Without further ado, I will cite an example I use every day.
This concerns swapping your equipment. I’ll keep things simple and use a modem
for this example. If you hint that you think your rented modem is faulty, I’ll
exchange it for you and praise you for pointing out something so simply
obvious. I’ll even agree with you that the previous tech “didn’t do his job.” Chances
are pretty good, however, that there is a more severe underlying issue that
needs attending to, but I don’t fucking care because I’m one moment closer to
going home for the day. This is my ultimate goal for every goddamn day I work:
going home as early as fuck if possible. Everything else (your problems, your
concerns, traffic, your empty threats of canceling your service, etc.) is just
an impediment to this.
Will I really change
your modem if it was working fine when I got to your home? No, or rather, I’ll
change it if you have the decency not to treat me like a servant or an imbecile
on the basis that you just flat-out want a different modem. Your honesty scores
big points with me, and I’m more willing to extend to you that courtesy even if
that tree bears no fruit. You’ll hear no complaints from me, and you’ll, at
least, have equipment you believe
won’t fuck up on you.
Under most other circumstances, though, I will not exchange
it. I will, however, give you the illusion that I will. Let me explain. I
unplug every cable from your modem. I take your modem to my van but leave the
cables in your home. At this point, if you’re an observant customer, you should
be suspicious. I may have only one modem left in my van, or I may have six, but
if I go to my van with only your modem, I don’t intend to exchange it for
another one. When I get to my van, I’ll remove any stickers that are on your
modem (Gen 3 Tested, Tested By, etc.) and give it a quick wipe-down with WD-40.

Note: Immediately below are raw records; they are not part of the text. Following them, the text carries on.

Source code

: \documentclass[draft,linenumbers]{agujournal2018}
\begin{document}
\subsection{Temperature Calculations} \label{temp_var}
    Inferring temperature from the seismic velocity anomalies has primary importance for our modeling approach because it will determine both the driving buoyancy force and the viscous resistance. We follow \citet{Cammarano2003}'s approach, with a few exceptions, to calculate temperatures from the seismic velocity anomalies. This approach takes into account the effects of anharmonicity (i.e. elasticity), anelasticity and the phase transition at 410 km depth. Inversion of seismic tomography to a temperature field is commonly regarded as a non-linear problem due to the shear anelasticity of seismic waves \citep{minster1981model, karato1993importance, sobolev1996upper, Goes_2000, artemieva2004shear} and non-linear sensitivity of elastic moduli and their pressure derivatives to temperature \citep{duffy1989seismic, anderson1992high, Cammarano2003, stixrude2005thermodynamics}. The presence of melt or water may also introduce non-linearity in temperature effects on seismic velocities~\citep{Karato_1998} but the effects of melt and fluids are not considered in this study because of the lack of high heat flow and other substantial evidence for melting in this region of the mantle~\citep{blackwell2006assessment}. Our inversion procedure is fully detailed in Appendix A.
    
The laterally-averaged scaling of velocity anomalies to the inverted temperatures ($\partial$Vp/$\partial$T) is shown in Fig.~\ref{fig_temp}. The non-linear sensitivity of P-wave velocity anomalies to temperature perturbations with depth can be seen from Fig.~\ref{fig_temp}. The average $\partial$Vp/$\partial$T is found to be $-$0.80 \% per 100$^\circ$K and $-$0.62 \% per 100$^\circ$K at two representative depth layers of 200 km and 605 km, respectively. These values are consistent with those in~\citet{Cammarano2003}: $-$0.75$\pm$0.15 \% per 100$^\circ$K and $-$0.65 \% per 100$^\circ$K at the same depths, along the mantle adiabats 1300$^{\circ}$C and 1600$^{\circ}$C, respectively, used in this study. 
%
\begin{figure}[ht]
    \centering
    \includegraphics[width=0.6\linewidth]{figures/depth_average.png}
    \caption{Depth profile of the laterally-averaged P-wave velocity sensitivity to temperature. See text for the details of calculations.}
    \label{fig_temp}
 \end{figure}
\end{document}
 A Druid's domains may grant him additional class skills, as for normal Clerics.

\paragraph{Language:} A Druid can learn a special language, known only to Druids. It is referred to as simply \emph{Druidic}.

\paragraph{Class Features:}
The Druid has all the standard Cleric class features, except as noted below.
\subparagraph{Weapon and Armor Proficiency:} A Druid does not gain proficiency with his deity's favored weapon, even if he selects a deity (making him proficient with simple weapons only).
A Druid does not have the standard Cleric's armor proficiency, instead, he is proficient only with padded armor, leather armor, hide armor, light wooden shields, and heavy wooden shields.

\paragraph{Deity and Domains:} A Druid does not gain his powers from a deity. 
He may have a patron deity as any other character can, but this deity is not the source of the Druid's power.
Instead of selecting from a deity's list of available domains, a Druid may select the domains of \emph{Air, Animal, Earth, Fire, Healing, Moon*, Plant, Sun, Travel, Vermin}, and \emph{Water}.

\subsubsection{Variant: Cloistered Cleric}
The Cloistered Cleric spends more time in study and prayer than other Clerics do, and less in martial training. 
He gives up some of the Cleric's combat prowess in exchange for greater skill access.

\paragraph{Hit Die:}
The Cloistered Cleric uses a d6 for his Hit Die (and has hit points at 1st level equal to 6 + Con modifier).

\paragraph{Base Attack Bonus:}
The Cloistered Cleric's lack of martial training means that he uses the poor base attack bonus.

Then, I’ll dry it off as best I can. I’ll then look around my van for some
left-over shrink wrap. I’ll grab a nearby power cord (although, it doesn’t even
have to be a modem power cord), a packaged Ethernet cable, and lazily shove all
three into the shrink wrap. As I’m reentering your home, I’ve already begun
acting as if I’m struggling with the shrink wrap on the new modem. I do this because I don’t want you
to notice that I came back with your old modem and open and wrinkled shrink
wrap. I’ll install it the same way you previously had it installed. By this
time, I’ve got you fully believing the lie. I’m a great performance artist, I
know. At which point, I’ll offer you to keep the new power cord and Ethernet
cable. I don’t care if the power cord is for another piece of equipment like a
cable box. If you accept either or both of them, I am, basically, giving you my
trash to throw away. What the eyes see the mind believes, right? If you truly want
a tech to swap out your equipment, be honest, decent and ask him to first bring
the new equipment into your home. It’s not a guarantee this will fix anything,
but you’ll have the peace of mind of having different equipment.